START Dataset entries

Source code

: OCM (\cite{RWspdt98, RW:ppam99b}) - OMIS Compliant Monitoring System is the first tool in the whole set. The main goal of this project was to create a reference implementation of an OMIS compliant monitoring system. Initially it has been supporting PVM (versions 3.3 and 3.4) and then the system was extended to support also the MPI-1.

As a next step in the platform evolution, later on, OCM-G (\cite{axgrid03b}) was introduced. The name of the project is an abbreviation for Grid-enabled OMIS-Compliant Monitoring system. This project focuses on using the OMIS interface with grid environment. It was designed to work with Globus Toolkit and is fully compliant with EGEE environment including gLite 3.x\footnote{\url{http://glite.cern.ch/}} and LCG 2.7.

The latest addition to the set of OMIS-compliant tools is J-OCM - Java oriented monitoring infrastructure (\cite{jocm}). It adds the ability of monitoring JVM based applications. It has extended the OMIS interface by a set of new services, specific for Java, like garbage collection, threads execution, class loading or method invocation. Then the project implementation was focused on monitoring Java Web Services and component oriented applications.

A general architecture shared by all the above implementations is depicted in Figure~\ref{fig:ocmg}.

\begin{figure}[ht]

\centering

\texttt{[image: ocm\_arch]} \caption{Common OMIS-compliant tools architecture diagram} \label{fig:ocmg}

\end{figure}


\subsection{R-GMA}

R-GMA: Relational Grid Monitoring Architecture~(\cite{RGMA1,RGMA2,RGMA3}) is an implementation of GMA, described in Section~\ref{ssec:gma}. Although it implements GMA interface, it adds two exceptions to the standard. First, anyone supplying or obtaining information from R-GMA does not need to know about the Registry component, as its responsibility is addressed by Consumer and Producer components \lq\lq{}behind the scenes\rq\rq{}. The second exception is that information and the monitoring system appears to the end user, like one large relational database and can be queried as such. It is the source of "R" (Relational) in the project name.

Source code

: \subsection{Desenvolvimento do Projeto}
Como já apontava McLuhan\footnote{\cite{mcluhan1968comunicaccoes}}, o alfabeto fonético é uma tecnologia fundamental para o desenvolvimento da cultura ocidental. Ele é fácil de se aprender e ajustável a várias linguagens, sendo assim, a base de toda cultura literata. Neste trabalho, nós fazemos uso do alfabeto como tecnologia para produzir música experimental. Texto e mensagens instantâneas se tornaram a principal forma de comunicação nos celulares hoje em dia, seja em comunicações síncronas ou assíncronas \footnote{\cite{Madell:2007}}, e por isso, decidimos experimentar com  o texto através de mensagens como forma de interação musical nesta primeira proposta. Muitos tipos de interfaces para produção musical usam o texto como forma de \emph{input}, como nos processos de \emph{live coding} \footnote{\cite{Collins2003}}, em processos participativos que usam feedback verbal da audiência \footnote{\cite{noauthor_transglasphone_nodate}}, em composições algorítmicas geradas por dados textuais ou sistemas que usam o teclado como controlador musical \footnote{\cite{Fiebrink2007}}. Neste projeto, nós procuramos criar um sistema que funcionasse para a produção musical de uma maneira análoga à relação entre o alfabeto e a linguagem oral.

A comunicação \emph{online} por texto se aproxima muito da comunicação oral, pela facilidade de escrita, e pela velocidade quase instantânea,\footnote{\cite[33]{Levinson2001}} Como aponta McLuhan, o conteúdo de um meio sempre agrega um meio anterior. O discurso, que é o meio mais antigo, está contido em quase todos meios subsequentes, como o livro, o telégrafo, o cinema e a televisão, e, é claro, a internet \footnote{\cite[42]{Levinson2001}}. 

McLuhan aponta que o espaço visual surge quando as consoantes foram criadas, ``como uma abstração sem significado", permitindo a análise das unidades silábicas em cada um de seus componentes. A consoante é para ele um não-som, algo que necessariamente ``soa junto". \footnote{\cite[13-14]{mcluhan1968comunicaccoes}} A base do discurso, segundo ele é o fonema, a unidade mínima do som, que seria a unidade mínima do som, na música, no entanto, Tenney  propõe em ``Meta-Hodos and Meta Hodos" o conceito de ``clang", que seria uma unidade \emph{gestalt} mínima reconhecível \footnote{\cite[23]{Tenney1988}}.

END Dataset entries

[Aim of the task]: Print each record again. Nothing may be left out.

[Your solution]:
Source code

: OCM (\cite{RWspdt98, RW:ppam99b}) - OMIS Compliant Monitoring System is the first tool in the whole set. The main goal of this project was to create a reference implementation of an OMIS compliant monitoring system. Initially it has been supporting PVM (versions 3.3 and 3.4) and then the system was extended to support also the MPI-1.

As a next step in the platform evolution, later on, OCM-G (\cite{axgrid03b}) was introduced. The name of the project is an abbreviation for Grid-enabled OMIS-Compliant Monitoring system. This project focuses on using the OMIS interface with grid environment. It was designed to work with Globus Toolkit and is fully compliant with EGEE environment including gLite 3.x\footnote{\url{http://glite.cern.ch/}} and LCG 2.7.

The latest addition to the set of OMIS-compliant tools is J-OCM - Java oriented monitoring infrastructure (\cite{jocm}). It adds the ability of monitoring JVM based applications. It has extended the OMIS interface by a set of new services, specific for Java, like garbage collection, threads execution, class loading or method invocation. Then the project implementation was focused on monitoring Java Web Services and component oriented applications.

A general architecture shared by all the above implementations is depicted in Figure~\ref{fig:ocmg}.

\begin{figure}[ht]

\centering

\texttt{[image: ocm\_arch]} \caption{Common OMIS-compliant tools architecture diagram} \label{fig:ocmg}

\end{figure}


\subsection{R-GMA}

R-GMA: Relational Grid Monitoring Architecture~(\cite{RGMA1,RGMA2,RGMA3}) is an implementation of GMA, described in Section~\ref{ssec:gma}. Although it implements GMA interface, it adds two exceptions to the standard. First, anyone supplying or obtaining information from R-GMA does not need to know about the Registry component, as its responsibility is addressed by Consumer and Producer components \lq\lq{}behind the scenes\rq\rq{}. The second exception is that information and the monitoring system appears to the end user, like one large relational database and can be queried as such. It is the source of "R" (Relational) in the project name.

Source code

: \subsection{Desenvolvimento do Projeto}
Como já apontava McLuhan\footnote{\cite{mcluhan1968comunicaccoes}}, o alfabeto fonético é uma tecnologia fundamental para o desenvolvimento da cultura ocidental. Ele é fácil de se aprender e ajustável a várias linguagens, sendo assim, a base de toda cultura literata. Neste trabalho, nós fazemos uso do alfabeto como tecnologia para produzir música experimental. Texto e mensagens instantâneas se tornaram a principal forma de comunicação nos celulares hoje em dia, seja em comunicações síncronas ou assíncronas \footnote{\cite{Madell:2007}}, e por isso, decidimos experimentar com  o texto através de mensagens como forma de interação musical nesta primeira proposta. Muitos tipos de interfaces para produção musical usam o texto como forma de \emph{input}, como nos processos de \emph{live coding} \footnote{\cite{Collins2003}}, em processos participativos que usam feedback verbal da audiência \footnote{\cite{noauthor_transglasphone_nodate}}, em composições algorítmicas geradas por dados textuais ou sistemas que usam o teclado como controlador musical \footnote{\cite{Fiebrink2007}}. Neste projeto, nós procuramos criar um sistema que funcionasse para a produção musical de uma maneira análoga à relação entre o alfabeto e a linguagem oral.

A comunicação \emph{online} por texto se aproxima muito da comunicação oral, pela facilidade de escrita, e pela velocidade quase instantânea,\footnote{\cite[33]{Levinson2001}} Como aponta McLuhan, o conteúdo de um meio sempre agrega um meio anterior. O discurso, que é o meio mais antigo, está contido em quase todos meios subsequentes, como o livro, o telégrafo, o cinema e a televisão, e, é claro, a internet \footnote{\cite[42]{Levinson2001}}. 

McLuhan aponta que o espaço visual surge quando as consoantes foram criadas, ``como uma abstração sem significado", permitindo a análise das unidades silábicas em cada um de seus componentes. A consoante é para ele um não-som, algo que necessariamente ``soa junto". \footnote{\cite[13-14]{mcluhan1968comunicaccoes}} A base do discurso, segundo ele é o fonema, a unidade mínima do som, que seria a unidade mínima do som, na música, no entanto, Tenney  propõe em ``Meta-Hodos and Meta Hodos" o conceito de ``clang", que seria uma unidade \emph{gestalt} mínima reconhecível \footnote{\cite[23]{Tenney1988}}.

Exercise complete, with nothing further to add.